СВЕРХРЕАЛЬНОЕ В БЛОКАДНОМ ТЕКСТЕ: ТЕЛЕОЛОГИЯ И РЕПРЕЗЕНТАЦИЯ
Город-фронт – чудовище прекрасное и многогранное.
Душа, защищаясь, прикидывалась деревянной.
Рассматривая сегодня блокадные источники, мы видим, что такие категории, как «фантастическое», «невероятное» и даже «сюрреалистическое», постоянно встречаются при описаниях катастрофы, соперничая с травматическими понятиями ужаса и страдания. Таким образом, центральный вопрос данного исследования – каким образом ощущение «разрыва», непреодолимого различия между ожидаемым и испытываемым, постижимым и загадочным репрезентировалось в разных регистрах блокадного письма – художественном и документальном, подцензурном и не предназначавшемся для публикации в советских источниках. В рамках этой статьи я обращаюсь в первую очередь к трем видам блокадного письма – личному дневнику, стихам, очевидно не предназначавшимся для печати в официальной советской прессе, и к художественному произведению (повести), переосмысляющему личный дневник с целью официальной публикации.
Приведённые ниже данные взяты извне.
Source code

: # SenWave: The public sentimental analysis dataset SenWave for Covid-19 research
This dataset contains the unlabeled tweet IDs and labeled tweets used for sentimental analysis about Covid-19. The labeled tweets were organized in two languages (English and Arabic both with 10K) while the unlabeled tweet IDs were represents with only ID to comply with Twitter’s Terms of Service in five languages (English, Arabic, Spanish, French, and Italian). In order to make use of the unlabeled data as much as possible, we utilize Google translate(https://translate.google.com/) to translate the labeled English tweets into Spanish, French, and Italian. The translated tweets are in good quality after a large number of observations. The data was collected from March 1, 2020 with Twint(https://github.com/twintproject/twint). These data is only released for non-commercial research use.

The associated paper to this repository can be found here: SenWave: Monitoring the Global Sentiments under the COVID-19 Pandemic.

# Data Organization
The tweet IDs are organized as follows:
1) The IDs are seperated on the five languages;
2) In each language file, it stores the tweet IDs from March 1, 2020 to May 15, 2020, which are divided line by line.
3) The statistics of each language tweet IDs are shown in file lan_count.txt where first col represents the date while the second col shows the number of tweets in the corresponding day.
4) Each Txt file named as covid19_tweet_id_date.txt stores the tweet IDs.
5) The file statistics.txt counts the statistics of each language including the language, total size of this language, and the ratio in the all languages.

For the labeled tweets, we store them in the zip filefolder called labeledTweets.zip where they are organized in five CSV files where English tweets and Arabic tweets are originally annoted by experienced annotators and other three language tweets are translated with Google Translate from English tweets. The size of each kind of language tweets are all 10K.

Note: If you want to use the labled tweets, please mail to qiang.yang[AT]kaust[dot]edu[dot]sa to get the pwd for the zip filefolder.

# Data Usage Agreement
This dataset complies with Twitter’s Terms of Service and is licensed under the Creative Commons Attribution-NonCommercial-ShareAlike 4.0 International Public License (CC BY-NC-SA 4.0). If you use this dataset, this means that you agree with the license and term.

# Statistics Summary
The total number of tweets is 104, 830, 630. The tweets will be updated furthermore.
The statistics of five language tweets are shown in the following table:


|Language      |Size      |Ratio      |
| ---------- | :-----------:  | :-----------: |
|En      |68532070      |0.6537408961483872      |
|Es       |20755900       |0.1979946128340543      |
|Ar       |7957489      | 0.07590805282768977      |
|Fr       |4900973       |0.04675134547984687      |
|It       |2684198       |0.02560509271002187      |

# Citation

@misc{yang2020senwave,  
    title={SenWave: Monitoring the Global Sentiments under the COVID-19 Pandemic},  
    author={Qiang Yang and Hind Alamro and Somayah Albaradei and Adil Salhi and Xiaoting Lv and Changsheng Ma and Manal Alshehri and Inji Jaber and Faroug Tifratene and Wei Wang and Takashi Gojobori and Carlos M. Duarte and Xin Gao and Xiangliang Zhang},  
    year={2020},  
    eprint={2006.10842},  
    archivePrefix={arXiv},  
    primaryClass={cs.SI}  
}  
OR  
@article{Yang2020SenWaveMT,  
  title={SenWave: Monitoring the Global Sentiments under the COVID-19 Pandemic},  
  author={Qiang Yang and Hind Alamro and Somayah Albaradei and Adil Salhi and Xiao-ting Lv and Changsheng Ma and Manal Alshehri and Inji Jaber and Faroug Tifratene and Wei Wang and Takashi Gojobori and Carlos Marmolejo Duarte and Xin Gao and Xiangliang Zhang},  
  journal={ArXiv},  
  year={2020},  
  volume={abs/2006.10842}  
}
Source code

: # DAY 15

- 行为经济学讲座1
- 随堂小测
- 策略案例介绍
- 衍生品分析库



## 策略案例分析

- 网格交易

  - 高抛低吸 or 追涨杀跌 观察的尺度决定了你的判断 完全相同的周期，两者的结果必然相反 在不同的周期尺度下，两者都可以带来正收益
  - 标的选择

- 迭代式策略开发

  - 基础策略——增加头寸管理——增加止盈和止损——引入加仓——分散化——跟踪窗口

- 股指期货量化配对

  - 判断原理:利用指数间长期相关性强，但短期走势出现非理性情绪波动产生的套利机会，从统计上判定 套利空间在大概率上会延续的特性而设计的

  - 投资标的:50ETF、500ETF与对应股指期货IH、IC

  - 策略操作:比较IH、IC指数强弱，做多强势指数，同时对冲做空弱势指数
Во всех этих текстах возникают категории «ирреального» и «иррационального», но их осмысление, назначение и художественная реализация различны. Что же такое блокадное «ирреальное» – область сознания, поврежденная травмой, или именно точка воздействия, момент соприкосновения сознания с окружащим? Каким образом это ощущение может находиться в диалоге с «сознательностью», одной из центральных категорий советской субьективности?